Sobre uma das mais traiçoeiras moléstias da alma.

Certo dia, um casal ao chegar do trabalho, encontrou algumas pessoas dentro de sua residência confortavelmente acomodadas em sua sala de estar. Imediatamente, eles julgaram se tratarem de ladrões os tais invasores cujo até aquele momento desconheciam as suas fisionomias – embora, algo na presença deles sugerisse algum tipo de estranha familiaridade -, Esposo e Esposa ficaram assustados, contudo, um destes que ali estava de pé, por sinal, um homem muito forte e saudável, com o corpo extremamente delineado em curvas musculares bastante esbeltas, que assim lhes disse:

- Calma, Meus Amados. Por favor, tentem ficar tranquilos e se assentem neste sofá, pois, nós somos velhos conhecidos de vocês e estamos sempre por aqui, ou ali, por vezes, em toda parte do mundo. – Assim o homem forte disse com voz afável e rosto sereno gesticulando calmamente para que os donos da casa se mantivessem sossegados e se acomodassem para ouvi-los com a devida atenção.

- Quem são vocês?! Por favor, o que querem de nós?! Nada temos... – Perguntou a mulher aflita, com voz tremula e estarrecida com a situação. E por medo, ela juntamente com o marido, assentou-se na poltrona indicada que permitia aos dois a ampla visão de todos que ali estavam no cômodo da casa.

- Pois bem, Eu sou a Preguiça. – Respondeu o homem másculo que lhes recepcionou, e que agora também gesticulava para que a mulher se acalmasse. – Nós estamos aqui para que vocês façam uma escolha, e, provavelmente, uma das mais importantes da vida de vocês. – Ele os fitou com seriedade e prosseguiu com a sua voz agora um pouco mais entonada. – Vocês precisam escolher dentre nós, aquele que deverá definitivamente deixar esse espaço. – Ele olhou agora com mais firmeza para o casal, porém, sem alterar o tom de sua voz.

- O quê?! Mas que conversa é essa?! Como pode ser você a Preguiça ou o Senhor Preguiça?! – A mulher olhou para o homem a sua frente incrédula das palavras proferidas por este gigante robusto – Logo você homem, que de todos que aqui estão, é aquele que possui um corpo escultural, de atleta, e que provavelmente, vive malhando e praticando esportes?! Não pode ser... – indagou a mulher absorta com aquela declaração que seguia em contradição a todos os seus pré-conceitos a respeito de tal personificação dessa moléstia.

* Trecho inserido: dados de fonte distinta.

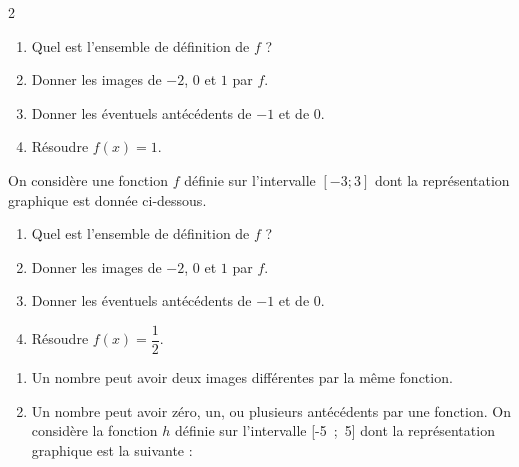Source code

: \documentclass[10pt,a4paper]{article}
\begin{document}
\begin{multicols}{2}
\begin{exo}[][]

\begin{enumerate}[leftmargin=*]
    \item Quel est l'ensemble de définition de \(f\) ?
    \item Donner les images de \(-2\), \(0\) et \(1\) par \(f\).
    \item Donner les éventuels antécédents de \(-1\) et de \(0\).
    \item Résoudre \(f(x)=1\).
\end{enumerate}
\end{exo}

\begin{exo}[][]
    On considère une fonction \(f\) définie sur l'intervalle \([-3;3]\) dont la représentation graphique est donnée ci-dessous.


\begin{enumerate}[leftmargin=*]
    \item Quel est l'ensemble de définition de \(f\) ?
    \item Donner les images de \(-2\), \(0\) et \(1\) par \(f\).
    \item Donner les éventuels antécédents de \(-1\) et de \(0\).
    \item Résoudre \(f(x)=\dfrac{1}{2}\).
\end{enumerate}
\end{exo}

\begin{exo}
    \begin{enumerate}
        \item Un nombre peut avoir deux images différentes par la même fonction.
        \item Un nombre peut avoir zéro, un, ou plusieurs antécédents par une fonction.
        \medbreak
        On considère la fonction \(h\) définie sur l'intervalle [-5\ ;\ 5] dont la représentation graphique est la suivante :


\end{enumerate}
\end{exo}
\end{multicols}
\end{document}
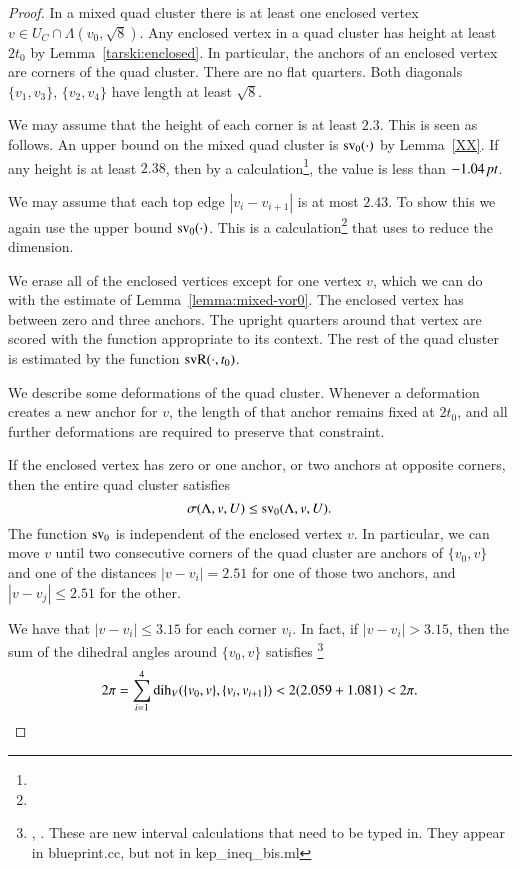 \begin{proof}
In a mixed quad cluster there is at least one enclosed vertex
$v \in U_C\cap \Lambda(v_0,\sqrt8)$.
Any enclosed vertex in a quad cluster has height at least $2t_0$
by Lemma~\ref{tarski:enclosed}. In particular, the anchors of an
enclosed vertex are corners of the quad cluster. There are no flat
quarters.  Both diagonals $\{v_1,v_3\}$, $\{v_2,v_4\}$ have length
at least $\sqrt8$.

We may assume that the height of each corner is at least $2.3$.
This is seen as follows.  An upper bound on the mixed quad cluster
is ${\operatorname{sv}}_0(\cdot)$ by Lemma~\ref{XX}.  If any height is at least
$2.38$, then by a calculation\footnote{},
the value is less than $-1.04\,\hbox{\it pt}$.

We may assume that each top edge $|v_i-v_{i+1}|$ is at most $2.43$.
To show this we again use the upper bound ${\operatorname{sv}}_0(\cdot)$.
This is a calculation\footnote{} that uses
to reduce the dimension.


We erase all of the enclosed vertices except for one vertex $v$, which
we can do with the estimate of Lemma~\ref{lemma:mixed-vor0}.
The enclosed vertex has between zero and three anchors.
The upright
quarters around that vertex are scored with the function appropriate
to its context.
The rest of the quad cluster is estimated by the function ${\operatorname{svR}}(\cdot,t_0)$.

\bigskip
We describe some deformations of the quad cluster.  Whenever a deformation
creates a new anchor for $v$, the length of that anchor remains fixed at $2t_0$,
and all further deformations are required to preserve that constraint.

If the enclosed vertex has zero  or one anchor, or two anchors at opposite corners,
then the entire quad
cluster satisfies $$\sigma(\Lambda,v,U)\le {\operatorname{sv}}_0(\Lambda,v,U).$$
The function ${\operatorname{sv}}_0$ is independent of the enclosed
vertex $v$.  In particular, we can move $v$ until 
two consecutive  corners of the quad cluster are anchors of $\{v_0,v\}$
and one of the distances $|v-v_i|=2.51$ for one of those two anchors,
and $|v-v_j|\le 2.51$ for the other.

We have that $|v-v_i|\le 3.15$ for each corner $v_i$.
In fact, if $|v-v_i| > 3.15$,
then the sum of the dihedral angles around $\{v_0,v\}$ satisfies%
\footnote{, .  
These are new interval calculations 
  that need to be typed in.  They appear in blueprint.cc, but not in kep\_ineq\_bis.ml}
 $$
 2\pi = \sum_{i=1}^4 \operatorname{dih}_V(\{v_0,v\},\{v_i,v_{i+1}\}) < 2(2.059+1.081) < 2\pi.
 $$


\end{proof}
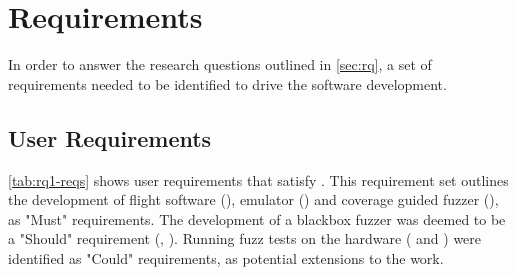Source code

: \documentclass[../report.tex]{subfiles}
\begin{document}
\section{Requirements}

In order to answer the research questions outlined in \autoref{sec:rq}, a set
of requirements needed to be identified to drive the software development.

\subsection{User Requirements} \label{sec:user-req}

\autoref{tab:rq1-reqs} shows user requirements that satisfy . This
requirement set outlines the development of flight software (),
emulator () and coverage guided fuzzer (), as
"Must" requirements. The development of a blackbox fuzzer was deemed to be a
"Should" requirement (, ). Running fuzz tests on
the hardware ( and ) were identified as "Could"
requirements, as potential extensions to the work.
\end{document}
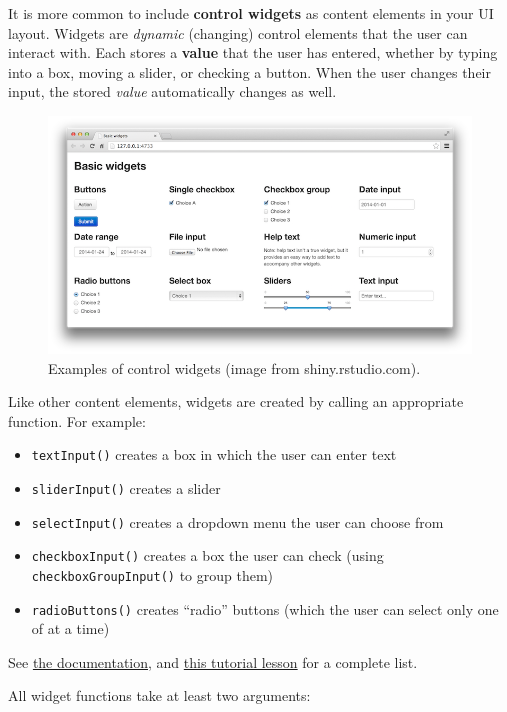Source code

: \documentclass[]{book}
\providecommand{\tightlist}{%
  \setlength{\itemsep}{0pt}\setlength{\parskip}{0pt}}
\theoremstyle{definition}
\theoremstyle{definition}
\theoremstyle{remark}
\begin{document}
It is more common to include \textbf{control widgets} as content
elements in your UI layout. Widgets are \emph{dynamic} (changing)
control elements that the user can interact with. Each stores a
\textbf{value} that the user has entered, whether by typing into a box,
moving a slider, or checking a button. When the user changes their
input, the stored \emph{value} automatically changes as well.

\begin{figure}
\centering
\includegraphics{img/shiny/basic-widgets.png}
\caption{Examples of control widgets (image from shiny.rstudio.com).}
\end{figure}

Like other content elements, widgets are created by calling an
appropriate function. For example:

\begin{itemize}
\tightlist
\item
  \texttt{textInput()} creates a box in which the user can enter text
\item
  \texttt{sliderInput()} creates a slider
\item
  \texttt{selectInput()} creates a dropdown menu the user can choose
  from
\item
  \texttt{checkboxInput()} creates a box the user can check (using
  \texttt{checkboxGroupInput()} to group them)
\item
  \texttt{radioButtons()} creates ``radio'' buttons (which the user can
  select only one of at a time)
\end{itemize}

See \href{http://shiny.rstudio.com/reference/shiny/latest/}{the
documentation}, and
\href{http://shiny.rstudio.com/tutorial/lesson3/}{this tutorial lesson}
for a complete list.

All widget functions take at least two arguments:
\end{document}
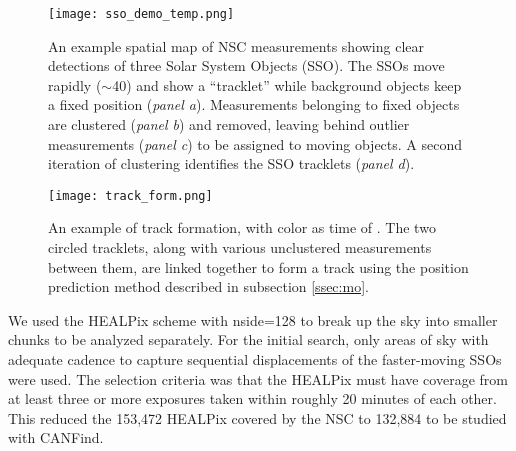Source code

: \documentclass[twocolumn]{aastex62}
\begin{document}
\begin{figure*}[t]
\centering
\texttt{[image: sso\_demo\_temp.png]}
\caption{An example spatial map of NSC measurements showing clear detections of three Solar System Objects (SSO).  The SSOs move rapidly ($\sim$40\arh  {}) and show a ``tracklet'' while background objects keep a fixed position ({\em panel a}).  Measurements belonging to fixed objects are clustered ({\em panel b}) and removed, leaving behind outlier measurements ({\em panel c}) to be assigned to moving objects.  A second iteration of clustering identifies the SSO tracklets ({\em panel d}).}
\label{fig:sso_demo}
\end{figure*}

\begin{figure}
\centering
\texttt{[image: track\_form.png]}
\caption{An example of track formation, with color as time of .  The two circled tracklets, along with various unclustered measurements between them, are linked together to form a track using the position prediction method described in subsection \ref{ssec:mo}.}
\label{track_form}
\end{figure}

We used the HEALPix scheme with nside=128 to break up the sky into smaller chunks to be analyzed separately. For the initial search, only areas of sky with adequate cadence to capture sequential displacements of the faster-moving SSOs were used.  The selection criteria was that the HEALPix must have coverage from at least three or more exposures taken within roughly 20 minutes of each other.  This reduced the 153,472 HEALPix covered by the NSC to 132,884 to be studied with CANFind.
\end{document}
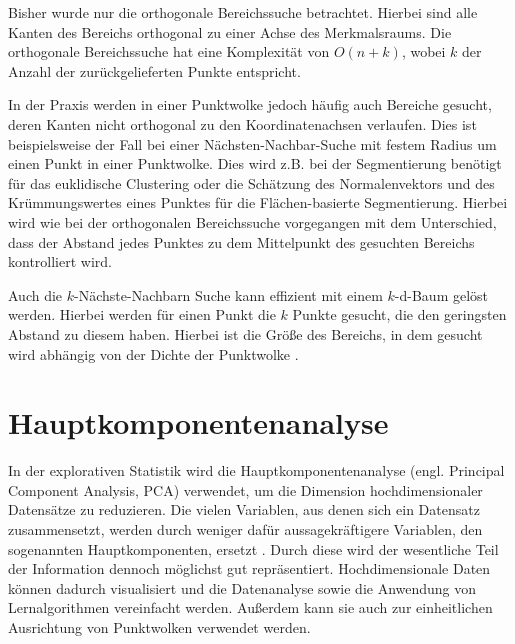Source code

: Bisher wurde nur die orthogonale Bereichssuche betrachtet. Hierbei sind alle Kanten des Bereichs orthogonal zu einer Achse des Merkmalsraums. Die  orthogonale Be\-reichs\-su\-che hat eine Komplexität von $ O(n+k) $, wobei $ k $ der Anzahl der zurückgelieferten Punkte entspricht. 

In der Praxis werden in einer Punktwolke jedoch häufig auch Bereiche gesucht, deren Kanten nicht orthogonal zu den Koordinatenachsen verlaufen.  Dies ist bei\-spiels\-wei\-se der Fall bei einer Nächsten-Nachbar-Suche mit festem Radius um einen Punkt in einer Punktwolke. Dies wird z.B. bei der Segmentierung benötigt für das euklidische Clustering oder die Schätzung des Normalenvektors und des Krümmungswertes eines Punktes für die Flächen-basierte Segmentierung. Hierbei wird wie bei der orthogonalen Bereichssuche vorgegangen mit dem Unterschied, dass der Abstand jedes Punktes zu dem Mittelpunkt des gesuchten Bereichs kontrolliert wird. 

Auch die $k$-Nächste-Nachbarn Suche kann effizient mit einem $k$-d-Baum gelöst werden. Hierbei werden für einen Punkt die $k$ Punkte gesucht, die den geringsten Abstand zu diesem haben. Hierbei ist die Größe des Bereichs, in dem gesucht wird abhängig von der Dichte der Punktwolke \cite{Rabbani2006}. 

\section[Hauptkomponentenanalyse (Schmelzer)]{Hauptkomponentenanalyse}

In der explorativen Statistik wird die Hauptkomponentenanalyse (engl. Principal Component Analysis, PCA) verwendet, um die Dimension hochdimensionaler Datensätze zu reduzieren. Die vielen Variablen, aus denen sich ein Datensatz zu\-sam\-men\-setzt, werden durch weniger dafür aussagekräftigere Variablen, den sogenannten Hauptkomponenten, ersetzt \cite{Vogel2013}. Durch diese wird der wesentliche Teil der Information dennoch möglichst gut repräsentiert. Hochdimensionale Daten können dadurch visualisiert und die Datenanalyse sowie die Anwendung von Lernalgorithmen vereinfacht werden. Außerdem kann sie auch zur einheitlichen Ausrichtung von Punktwolken verwendet werden.

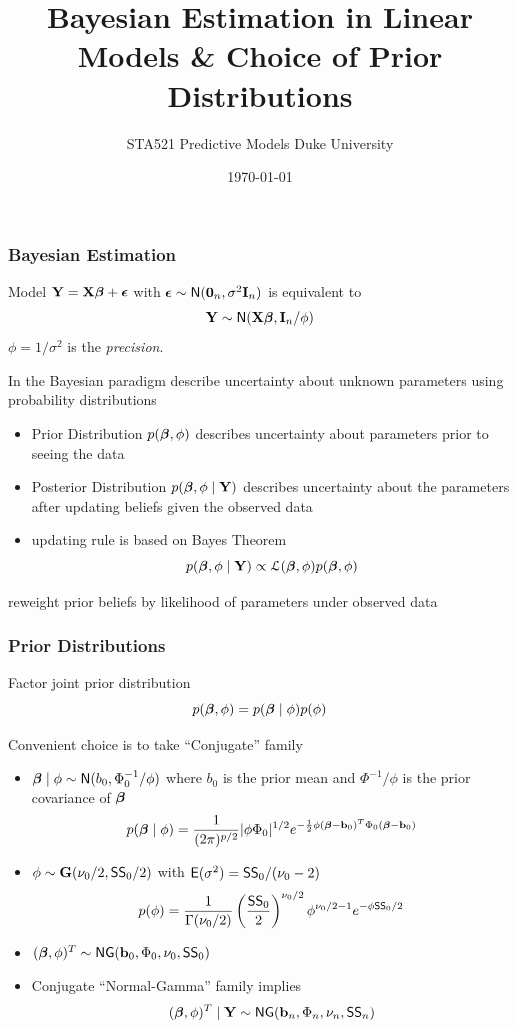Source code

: \documentclass[handout]{beamer}\usepackage[]{graphicx}\usepackage[]{color}
\title{Bayesian Estimation in Linear Models \& Choice of Prior Distributions}
\institute{Merlise Clyde}
\author{STA521 Predictive Models Duke University}
\date{\today}
\begin{document}
\maketitle

\begin{frame} \frametitle{Bayesian Estimation}
  Model $\mathbf{Y} = \mathbf{X} \boldsymbol{\beta} + \boldsymbol{\epsilon}$  with $\boldsymbol{\epsilon} \sim \textsf{N}(\mathbf{0}_n , \sigma^2
  \mathbf{I}_n)$ \pause
is equivalent to
$$
\mathbf{Y} \sim \textsf{N}(\mathbf{X} \boldsymbol{\beta}, \mathbf{I}_n/\phi)
$$
\pause
 $\phi = 1/\sigma^2$ is the {\it precision}.
\pause

\vspace{14pt}
In the  Bayesian paradigm describe uncertainty about unknown
parameters using probability distributions
\pause
\begin{itemize}
\item  Prior Distribution $p(\boldsymbol{\beta}, \phi)$ describes uncertainty about
  parameters prior to seeing the data \pause
\item Posterior Distribution $p(\boldsymbol{\beta}, \phi \mid \mathbf{Y})$ describes
  uncertainty about the parameters after updating  beliefs given the
  observed data \pause
\item updating rule is based on Bayes Theorem
$$p(\boldsymbol{\beta}, \phi \mid \mathbf{Y}) \propto {\cal{L}}(\boldsymbol{\beta}, \phi) p(\boldsymbol{\beta}, \phi)$$
\pause
\end{itemize}
 reweight prior beliefs by likelihood of parameters  under observed data
\end{frame}


\begin{frame} \frametitle{Prior Distributions}
Factor joint prior distribution  $$p(\boldsymbol{\beta}, \phi) = p(\boldsymbol{\beta} \mid \phi) p(\phi)$$
\pause

Convenient choice is to take ``Conjugate'' family \pause
\begin{itemize}
\item $\boldsymbol{\beta} \mid \phi \sim \textsf{N}(b_0, \Phi_0^{-1}/\phi)$ where $b_0$ is the prior
  mean and $\Phi^{-1}/\phi$ is the prior covariance of $\boldsymbol{\beta}$
$$
p(\boldsymbol{\beta} \mid \phi) = \frac{1}{(2 \pi)^{p/2}} | \phi \Phi_0|^{1/2} e^{- \frac{1}{2}\phi (\boldsymbol{\beta} - \mathbf{b}_0)^T \Phi_0 (\boldsymbol{\beta} - \mathbf{b}_0)}
$$
\pause
\item $\phi \sim \mathbf{G}( \nu_0/2, \textsf{SS}_0/2)$  with $\textsf{E}(\sigma^2) =
  \textsf{SS}_0/(\nu_0 - 2)$ \pause
$$p(\phi) = \frac{1}{\Gamma{(\nu_0/2)}}
\left(\frac{\textsf{SS}_0}{2} \right)^{\nu_0/2}
\phi^{\nu_0/2 - 1}
 e^{- \phi \textsf{SS}_0/2}
 $$\pause
\item $(\boldsymbol{\beta}, \phi)^T \sim \textsf{NG}(\mathbf{b}_0, \Phi_0, \nu_0, \textsf{SS}_0)$ \pause
\item Conjugate  ``Normal-Gamma'' family implies \pause
$$(\boldsymbol{\beta}, \phi)^T \mid \mathbf{Y} \sim \textsf{NG}(\mathbf{b}_n, \Phi_n, \nu_n, \textsf{SS}_n)$$
\end{itemize}
\end{frame}
\end{document}
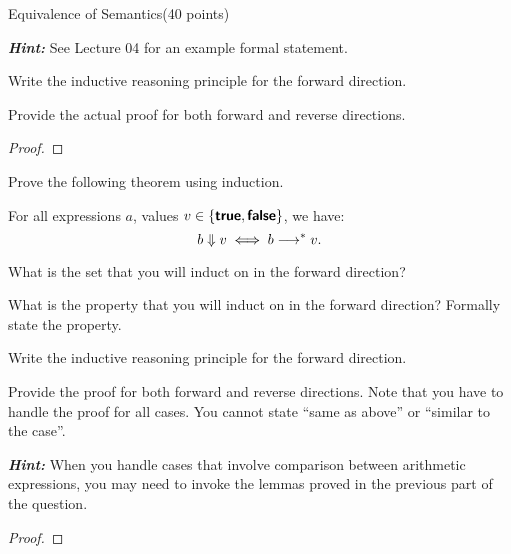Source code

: \documentclass{article}
\begin{document}
\begin{question}{Equivalence of Semantics}{(40 points)}
\begin{subquestion}
\begin{subsubquestion}
      \medskip
      \textit{\textbf{Hint:}} See Lecture 04 for an example formal statement.
    \end{subsubquestion}

    \begin{subsubquestion}
      Write the inductive reasoning principle for the forward direction.
    \end{subsubquestion}

    \begin{subsubquestion}
      Provide the actual proof for both forward and reverse directions.
      \begin{proof}
      \end{proof}
    \end{subsubquestion}
    
  \end{subquestion}

  \begin{subquestion} Prove the following theorem using induction.
\begin{theorem*} For all expressions $a$,
values $v \in \{\mbox{\rm\textsf{\textbf{true}}}, \mbox{\rm\textsf{\textbf{false}}} \}$, we have:
\[ b \Downarrow v \iff b \longrightarrow^* v   .\]
\end{theorem*}
      \begin{subsubquestion}
      What is the set that you will induct on in the forward direction?
      \end{subsubquestion}

    \begin{subsubquestion}
      What is the property that you will induct on in the forward direction? Formally state the property.
      
    \end{subsubquestion}

    \begin{subsubquestion}
      Write the inductive reasoning principle for the forward direction.
    \end{subsubquestion}

    \begin{subsubquestion}
      Provide the  proof for both forward and reverse directions. Note that you have to handle the proof for all cases.
      You cannot state ``same as above'' or ``similar to the case''.

      \medskip
      \textit{\textbf{Hint:}} When you handle cases that involve comparison between arithmetic expressions, you may need to invoke the lemmas proved in the previous part of the question.
    \begin{proof}
    \end{proof}
    \end{subsubquestion}

\end{subquestion}
  
\begin{answer}{}
\end{answer}

\end{question}
\end{document}

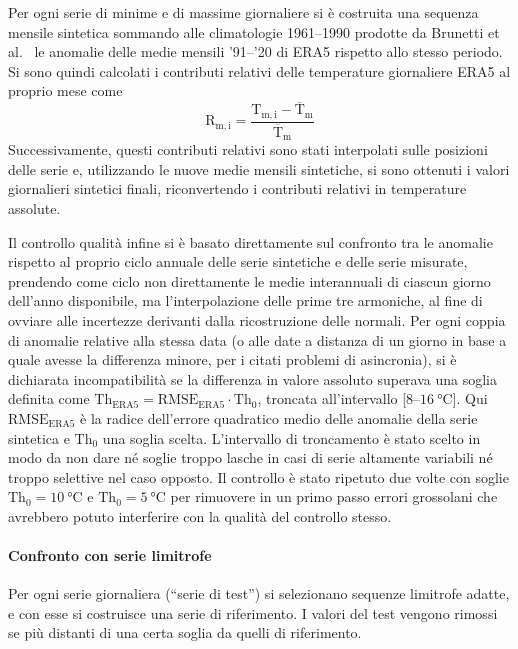 Per ogni serie di minime e di massime giornaliere si è costruita una sequenza mensile sintetica sommando alle climatologie 1961--1990 prodotte da Brunetti et al.~\cite{brunettiHighresolutionTemperatureClimatology2014} le anomalie delle medie mensili '91--'20 di ERA5 rispetto allo stesso periodo. Si sono quindi calcolati i contributi relativi delle temperature giornaliere ERA5 al proprio mese come
\[\mathrm{R_{m,i}} = \frac{\mathrm{T_{m,i}} - \mathrm{\overline{T}_m}}{\mathrm{\overline{T}_m}}\]
Successivamente, questi contributi relativi sono stati interpolati sulle posizioni delle serie e, utilizzando le nuove medie mensili sintetiche, si sono ottenuti i valori giornalieri sintetici finali, riconvertendo i contributi relativi in temperature assolute.

Il controllo qualità infine si è basato direttamente sul confronto tra le anomalie rispetto al proprio ciclo annuale delle serie sintetiche e delle serie misurate, prendendo come ciclo non direttamente le medie interannuali di ciascun giorno dell'anno disponibile, ma l'interpolazione delle prime tre armoniche, al fine di ovviare alle incertezze derivanti dalla ricostruzione delle normali. Per ogni coppia di anomalie relative alla stessa data (o alle date a distanza di un giorno in base a quale avesse la differenza minore, per i citati problemi di asincronia), si è dichiarata incompatibilità se la differenza in valore assoluto superava una soglia definita come \(\mathrm{Th_{ERA5}} = \mathrm{RMSE_{ERA5}}\cdot\mathrm{Th_0}\), troncata all'intervallo [\(\num{8}\)--\(\qty{16}{\degreeCelsius}]\). Qui \(\mathrm{RMSE_{ERA5}}\) è la radice dell'errore quadratico medio delle anomalie della serie sintetica e \(\mathrm{Th_0}\) una soglia scelta. L'intervallo di troncamento è stato scelto in modo da non dare né soglie troppo lasche in casi di serie altamente variabili né troppo selettive nel caso opposto. Il controllo è stato ripetuto due volte con soglie \(\mathrm{Th_0} = \qty{10}{\degreeCelsius}\) e \(\mathrm{Th_0} = \qty{5}{\degreeCelsius}\) per rimuovere in un primo passo errori grossolani che avrebbero potuto interferire con la qualità del controllo stesso.

\paragraph{Confronto con serie limitrofe}\label{ch:close-series}
Per ogni serie giornaliera (``serie di test'') si selezionano sequenze limitrofe adatte, e con esse si costruisce una serie di riferimento. I valori del test vengono rimossi se più distanti di una certa soglia da quelli di riferimento.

- A Preguiça é forte como um touro e pesa toneladas nos ombros dos preguiçosos. E, com ela ninguém pode chegar a ser um vencedor. – O homem forte assim respondeu ao casal, fitando-os com os olhos vívidos e a voz continuamente firme e empostada.

Uma mulher aparentando ser bastante idosa, curvada pela avançada idade, com a pele muito enrugada, a voz debilitada, e que mais se assemelhava a figura caricata de uma famigerada bruxa de contos infantis, disse lhes:

- Eu, meus filhos sou a Luxúria. – Assim, com a voz débil e rouca aquela idosa de idade muitíssimo avançada se manifestou.

- Não... Não é possível! Isso é loucura! – Disse o homem, inclinando parcialmente o corpo do sofá, e nitidamente atordoado com tal manifestação. – Você não pode atrair ninguém com essa feiura.

- Não há feiura para a Luxúria, Meus Queridos. – A senhora deu passos à frente levando à mão a boca para encobrir uma ligeira tosse - Sou velha porque existo há muito tempo entre os homens. Sou capaz de destruir famílias inteiras, perverter crianças e trazer doenças para todos até a morte.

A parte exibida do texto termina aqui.